Multi-omics analysis of glutamine and fish collagen peptides in alleviating post-antibiotic Streptococcus pneumoniae injury in feline lung cells.

Streptococcus pneumoniae (SP) infection often leads to persistent lung injury even after antibiotic treatment. Despite this phenomenon, the mechanisms underlying host cell recovery remain poorly understood. Upon breaching the epithelial barrier, SP primarily targets the pulmonary interstitial cells, which constitute the major mesenchymal component of the lung. These cells serve as essential effectors of tissue repair, extracellular matrix remodeling and epithelial restoration. Therefore, a feline pulmonary interstitial cell (FCA-L2) model of SP infection was established to investigate the protective effects of glutamine (GLU) and fish collagen peptides (FCP) through integrated transcriptomic and metabolomic analyses.
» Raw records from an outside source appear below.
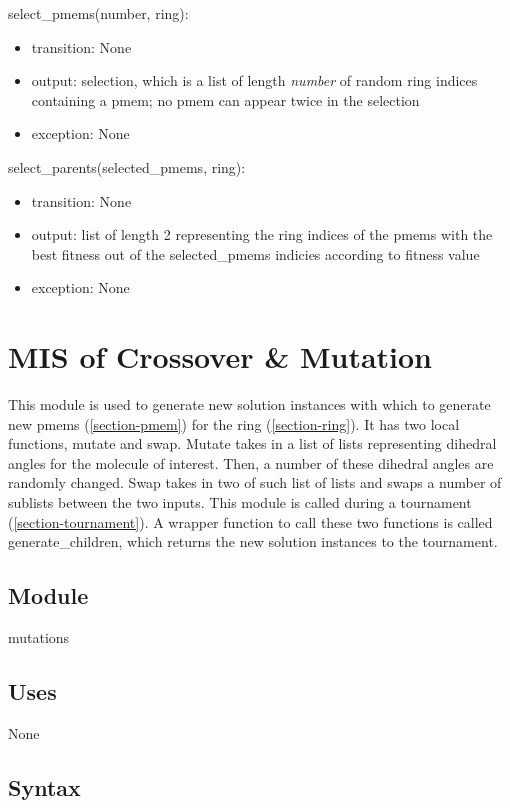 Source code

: \documentclass[12pt, titlepage]{article}
\begin{document}
\noindent select\_pmems(number, ring):
\begin{itemize}
	\item transition: None
	\item output: selection, which is a list of length \textit{number} of 
	random ring indices containing a pmem; no pmem can appear twice in the 
	selection
	\item exception: None
\end{itemize}

\noindent select\_parents(selected\_pmems, ring):
\begin{itemize}
	\item transition: None
	\item output: list of length 2 representing the ring indices of the pmems 
	with the best fitness out of the selected\_pmems indicies according to 
	fitness value
	\item exception: None
\end{itemize}

\newpage

\section{MIS of Crossover \& Mutation} \label{section-mutations}

This module is used to generate new solution instances with which to generate 
new pmems (\ref{section-pmem}) for the ring (\ref{section-ring}). It has two 
local functions, mutate and swap. Mutate takes in a list of lists representing 
dihedral angles for the molecule of interest. Then, a number of these dihedral 
angles are randomly changed. Swap takes in two of such list of lists and swaps 
a number of sublists between the two inputs. This module is called during a 
tournament (\ref{section-tournament}). A wrapper function to call these two 
functions is called generate\_children, which returns the new solution 
instances to the tournament.

\subsection{Module}

mutations

\subsection{Uses}

None

\subsection{Syntax}
\end{document}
Cells were infected with SP (0.05 McFarland units for 4 h) and then treated with doxycycline (7.5 µg/ml for 18 h) followed by GLU (40 mM) or FCP (500 µg/ml). Notably, SP infection increased lactate dehydrogenase (LDH) release by 3.5-fold, induced secretion of IL-1β, TNF-α and IL-8, disrupted tight-junction proteins (claudin, ZO-1 and occludin) and caused oxidative imbalance and apoptosis despite antibiotic (doxycycline) treatment. However, treatment with GLU or FCP significantly reduced LDH release by ~40%, restored junctional proteins, suppressed inflammatory cytokines and enhanced antioxidant enzyme activities. Multi-omics analysis revealed that GLU promoted amino acid biosynthesis and energy metabolism and suppressed aminoacyl-tRNA synthetases and cell-cycle regulators, thereby enhancing metabolic adaptability. By contrast, FCP activated amino and nucleotide sugar metabolism, increased polyunsaturated fatty-acid synthesis and supported glycocalyx repair and membrane reconstruction. GLU and FCP provided complementary metabolic and structural protection, which mitigated post-infectious stress and promoted cellular recovery. The findings of the present study underscore the potential of bioactive food-derived compounds as adjunctive therapies that may accelerate lung tissue repair and enhance the efficacy of conventional antibiotics.